With this proclamation of a purer religion the promulgation of a higher law of social life and a superior form of civilization was genetically connected—namely, the sacred duty of fostering and gladdening the spirit of the earth (personified as the goddess or angel Armaiti), by tilling the soil and making it fruitful. Husbandry is holiness to the Lord. In the third fargard of the Vendidâd this conception of agriculture as a sacred calling is particularly enlarged upon and enforced. The earth is there compared to a beautiful woman, who fails to fulfill her noblest functions so long as she remains virgin and barren. "He who cultivates barley cultivates righteousness, and extends the Mazdayasnian religion as much as though he resisted a thousand demons, made a thousand offerings, or recited a thousand prayers." Indeed, the best way to fight evil spirits is to redeem the waste places which they are supposed to inhabit. The spade and the plow are more effective than magic spells and incantations as means of exorcism. An old Avestan verse, which is quoted in inculcation and encouragement of tillage, and may have been sung by Iranian husbandmen as they sowed the seed and reaped the harvest, celebrates the influence and efficacy of their toil in discomfiting and driving out devils:

"The demons hiss when the barley's green,
The demons moan at the thrashing's sound;
The demons roar as the grist is ground,
The demons flee when the flour is seen."

[These lines have also in the original a sort of rude rhyme or assonance peculiar to ancient poetry:

"Yadh yavô dayât âat daeva gîs'en,
Yadh s'udhus dayât âat daêva tus'en;
Yadh pistro dayât âat daêva uruthen,
Yadh gundô dayât âat daêva perethen."

Vendidâd, iii, 105-108, Spiegel's ed.]

If the Mazdayasnian religion, as revealed in the Avesta, illustrated in a remarkable manner the Benedictine maxim laborare est orare, it had no sympathy with the melancholy salutation memento mori, with which the Trappist greets the members of his silent brotherhood. As taught by the Iranian prophet and still practiced by the modern Parsis, it is pre-eminently a religion of thrift, and enjoins as a sacred duty the honest accumulation and hearty enjoyment of wealth. Poverty and asceticism have no place in its list of virtues. Voluntary abstinence from the pleasurable things of the good creation is an act of base ingratitude and treason toward the bountiful giver of them. He who despises them is a contemner of Ahuramazda and an ally of the devas, and contributes thus far to the triumph of evil in the world. The righteous man should not dwell upon the idea of death, but banish it from bis thoughts and earnestly strive after the realization of a fuller and richer life. It is the height of folly to suppose that mortifications of the flesh can further spiritual growth. Whatever fosters the health of the body favors the health of the soul; but the emaciation of the body impoverishes the soul. The notion which underlies what is known as "muscular Christianity" pervades the entire Avesta and finds a na'ive and pithy expression in the following text of the Vendidãd, which the tiller of the soil is directed always to bear in mind and frequently to repeat:

"Who eateth not for naught hath strength,
No strength for robust purity,
No strength for robust husbandry,
No strength for getting robust sons."

[Here, too, we have a bit of old poetry passed into a proverb. In the original the only trace of rhyme (and this we have preserved in the rendering) is the assonance of the second and third lines:

"Naêchis aquarentam tva,
Nôit ughrâm ashyãm,
Nôit ughrâm vas'trãam,
Nôit ughrâm putrôistêm."

Vendidâd, iii, 112-115.

The editorial bracketing of the last line by Prof. Spiegel, as a possible interpolation, indicates an excess of critical suspicion, since this line not only fills out the verse, but also finishes up the thought, rounding and completing the expression of the sentiment with a climax.]

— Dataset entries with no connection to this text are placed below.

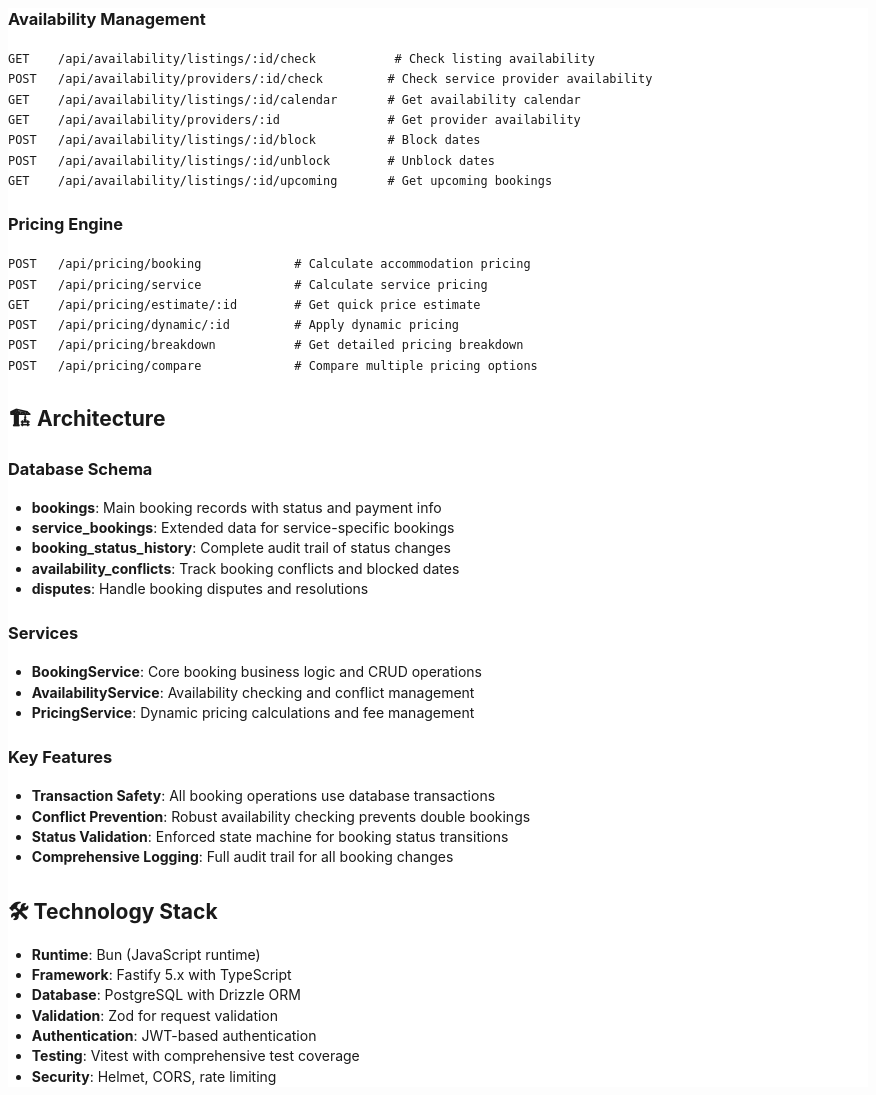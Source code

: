 ### Availability Management

```
GET    /api/availability/listings/:id/check           # Check listing availability
POST   /api/availability/providers/:id/check         # Check service provider availability
GET    /api/availability/listings/:id/calendar       # Get availability calendar
GET    /api/availability/providers/:id               # Get provider availability
POST   /api/availability/listings/:id/block          # Block dates
POST   /api/availability/listings/:id/unblock        # Unblock dates
GET    /api/availability/listings/:id/upcoming       # Get upcoming bookings
```

### Pricing Engine

```
POST   /api/pricing/booking             # Calculate accommodation pricing
POST   /api/pricing/service             # Calculate service pricing
GET    /api/pricing/estimate/:id        # Get quick price estimate
POST   /api/pricing/dynamic/:id         # Apply dynamic pricing
POST   /api/pricing/breakdown           # Get detailed pricing breakdown
POST   /api/pricing/compare             # Compare multiple pricing options
```

## 🏗️ Architecture

### Database Schema

- **bookings**: Main booking records with status and payment info
- **service_bookings**: Extended data for service-specific bookings
- **booking_status_history**: Complete audit trail of status changes
- **availability_conflicts**: Track booking conflicts and blocked dates
- **disputes**: Handle booking disputes and resolutions

### Services

- **BookingService**: Core booking business logic and CRUD operations
- **AvailabilityService**: Availability checking and conflict management
- **PricingService**: Dynamic pricing calculations and fee management

### Key Features

- **Transaction Safety**: All booking operations use database transactions
- **Conflict Prevention**: Robust availability checking prevents double bookings
- **Status Validation**: Enforced state machine for booking status transitions
- **Comprehensive Logging**: Full audit trail for all booking changes

## 🛠️ Technology Stack

- **Runtime**: Bun (JavaScript runtime)
- **Framework**: Fastify 5.x with TypeScript
- **Database**: PostgreSQL with Drizzle ORM
- **Validation**: Zod for request validation
- **Authentication**: JWT-based authentication
- **Testing**: Vitest with comprehensive test coverage
- **Security**: Helmet, CORS, rate limiting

In another passage Ahuramazda declares: "Verily I say unto thee, O Spitama Zarathustra! the man who has a wife is far above him who begets no sons; he who has a household is far above him who has none; he who has children is far above the childless man; he who has riches is far above him who is destitute of them. And of two men, the one who fills himself with meat is filled with the good spirit (vôhu manô) much more than he who goes hungry; the latter is all but dead; the former is above him by the worth of a kid (as'perena), by the worth of a sheep, by the worth of an ox, by the worth of a man. [As'perena, usually rendered weight or coin, is derived from as'par, and means not walking or not grown, a young animal, a kid or a lamb. Cf. Sanskrit sphar or sphur, to expand or to swell.] Such a person can resist the onsets of As'tvîdhôtus (the demon of death); can resist the self-moving arrow; can resist the winter fiend, even though thinly clad; can resist and smite the wicked tyrant; can resist the assaults of the ungodly Ashemaogho (the destroyer of purity) who does not eat." (Vend, iv, 130-141.)

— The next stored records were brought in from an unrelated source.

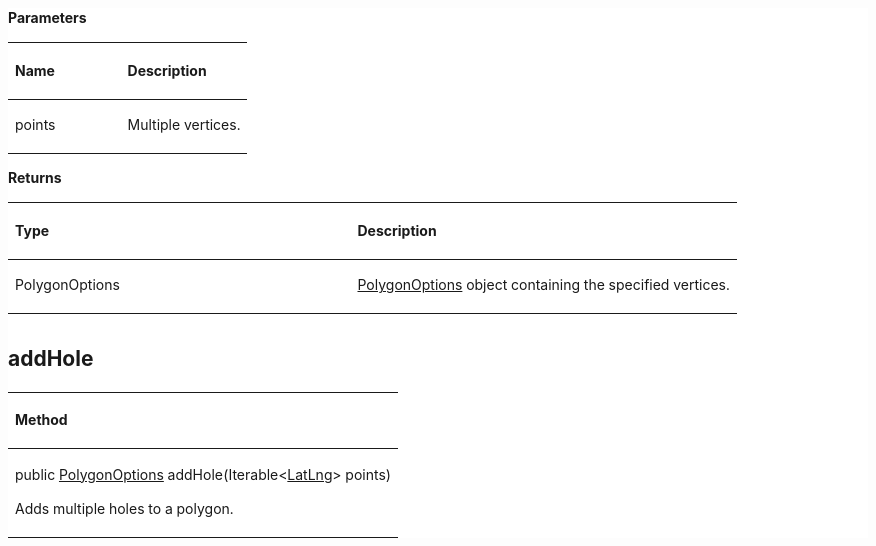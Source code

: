 
**Parameters**

<a name="table18713mcpsimp"></a>
<table><thead align="left"><tr id="row18718mcpsimp"><th class="cellrowborder" valign="top" width="47%" id="mcps1.1.3.1.1"><p id="p18720mcpsimp"><a name="p18720mcpsimp"></a><a name="p18720mcpsimp"></a>Name</p>
</th>
<th class="cellrowborder" valign="top" width="53%" id="mcps1.1.3.1.2"><p id="p18722mcpsimp"><a name="p18722mcpsimp"></a><a name="p18722mcpsimp"></a>Description</p>
</th>
</tr>
</thead>
<tbody><tr id="row18723mcpsimp"><td class="cellrowborder" valign="top" width="47%" headers="mcps1.1.3.1.1 "><p id="p18725mcpsimp"><a name="p18725mcpsimp"></a><a name="p18725mcpsimp"></a>points</p>
</td>
<td class="cellrowborder" valign="top" width="53%" headers="mcps1.1.3.1.2 "><p id="p18727mcpsimp"><a name="p18727mcpsimp"></a><a name="p18727mcpsimp"></a>Multiple vertices.</p>
</td>
</tr>
</tbody>
</table>

**Returns**

<a name="table18730mcpsimp"></a>
<table><thead align="left"><tr id="row18735mcpsimp"><th class="cellrowborder" valign="top" width="47%" id="mcps1.1.3.1.1"><p id="p18737mcpsimp"><a name="p18737mcpsimp"></a><a name="p18737mcpsimp"></a>Type</p>
</th>
<th class="cellrowborder" valign="top" width="53%" id="mcps1.1.3.1.2"><p id="p18739mcpsimp"><a name="p18739mcpsimp"></a><a name="p18739mcpsimp"></a>Description</p>
</th>
</tr>
</thead>
<tbody><tr id="row18740mcpsimp"><td class="cellrowborder" valign="top" width="47%" headers="mcps1.1.3.1.1 "><p id="p18742mcpsimp"><a name="p18742mcpsimp"></a><a name="p18742mcpsimp"></a>PolygonOptions</p>
</td>
<td class="cellrowborder" valign="top" width="53%" headers="mcps1.1.3.1.2 "><p id="p18744mcpsimp"><a name="p18744mcpsimp"></a><a name="p18744mcpsimp"></a><a href="polygonoptions.md">PolygonOptions</a> object containing the specified vertices.</p>
</td>
</tr>
</tbody>
</table>

## addHole<a name="section874319100586"></a>

<a name="table18746mcpsimp"></a>
<table><thead align="left"><tr id="row18750mcpsimp"><th class="cellrowborder" valign="top" width="100%" id="mcps1.1.2.1.1"><p id="p18752mcpsimp"><a name="p18752mcpsimp"></a><a name="p18752mcpsimp"></a>Method</p>
</th>
</tr>
</thead>
<tbody><tr id="row18753mcpsimp"><td class="cellrowborder" valign="top" width="100%" headers="mcps1.1.2.1.1 "><p id="p18755mcpsimp"><a name="p18755mcpsimp"></a><a name="p18755mcpsimp"></a>public <a href="polygonoptions.md">PolygonOptions</a> addHole(Iterable&lt;<a href="latlng.md">LatLng</a>&gt; points)</p>
<p id="p071842514588"><a name="p071842514588"></a><a name="p071842514588"></a>Adds multiple holes to a polygon.</p>
</td>
</tr>
</tbody>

According to Herodotus (i, 136), the Persian king gave prizes to those of his subjects who had the greatest number of children. Vigorous procreation was one of the most effectual means of grace. It is stated in the Sad-dar that "to him who has no child, the Chinvad bridge (leading to paradise) shall be barred. The first question the angels who guard this narrow passage will ask him is whether he has left in this world a likeness of himself; if he answers in the-negative, they will leave him standing at the head of the bridge, full of sorrow and despair." In the same work that contains this piece of eschatology it is also written: "There are those who strive to pass a day without eating and who abstain from meat; we, too, have our strivings and abstainings, namely, from evil thoughts, and evil words, and evil deeds. Other religions prescribe fasting from bread; ours enjoins fasting from sin."

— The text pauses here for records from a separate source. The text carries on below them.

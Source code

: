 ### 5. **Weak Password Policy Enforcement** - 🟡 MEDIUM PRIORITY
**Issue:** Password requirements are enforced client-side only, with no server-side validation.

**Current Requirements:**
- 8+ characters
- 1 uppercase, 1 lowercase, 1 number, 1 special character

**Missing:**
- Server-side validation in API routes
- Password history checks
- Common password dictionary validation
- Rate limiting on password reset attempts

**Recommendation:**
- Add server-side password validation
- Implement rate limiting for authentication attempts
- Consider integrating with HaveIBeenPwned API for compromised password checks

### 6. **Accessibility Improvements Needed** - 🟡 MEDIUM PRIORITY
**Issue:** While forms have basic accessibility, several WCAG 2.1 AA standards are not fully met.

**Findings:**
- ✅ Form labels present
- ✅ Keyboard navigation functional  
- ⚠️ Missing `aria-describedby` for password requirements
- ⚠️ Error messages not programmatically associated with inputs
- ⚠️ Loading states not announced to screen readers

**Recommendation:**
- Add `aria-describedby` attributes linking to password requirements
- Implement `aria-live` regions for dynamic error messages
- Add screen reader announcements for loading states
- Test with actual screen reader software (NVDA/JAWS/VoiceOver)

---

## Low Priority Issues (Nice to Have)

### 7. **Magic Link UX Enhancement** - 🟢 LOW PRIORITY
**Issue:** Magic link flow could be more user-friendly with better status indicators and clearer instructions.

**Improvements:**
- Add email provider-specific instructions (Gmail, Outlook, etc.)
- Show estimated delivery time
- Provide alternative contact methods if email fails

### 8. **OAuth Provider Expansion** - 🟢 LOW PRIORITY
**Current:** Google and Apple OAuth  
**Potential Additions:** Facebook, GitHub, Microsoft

The Brahmans maintained that the man who died without a son went to perdition, because there was no one to pay him the traditional family worship; hence the necessity of adopting a son in case he had none of his own. The Levitical law, as we have already seen, compelled a man to take the wife of a deceased brother, who died childless, and raise up seed to him. In the Persian Rivâyats, or collections of traditions, similar matrimonial prescriptions are given. Thus, if a man over fifteen years of age dies childless and unmarried, his relations are to provide a maiden with a dowry and marry her to another man. Half of the children resulting from this union are to belong to the dead man and half of them to his proxy, the actual husband, and she herself is to be the dead man's wife in the next world. This kind of wife is called satar, "adopted." Again, if a widow, who has no children by her first husband, marries again, half of her children by the second husband are regarded as belonging to the first husband, and she also belongs to him in the future life; such a wife is called chakar, "serving." The first child of an only daughter belongs to her parents, if they have no sons, and they give her one third of their property in compensation. This kind of wife is called yukan, or "only child" wife. (Dr. E. W. West, Pahlavi Texts, in The Sacred Books of the East, vol. v, p. 143.) All these laws and customs show the vital importance attached to the possession of male offspring and to the preservation of an unbroken succession in the line of descent.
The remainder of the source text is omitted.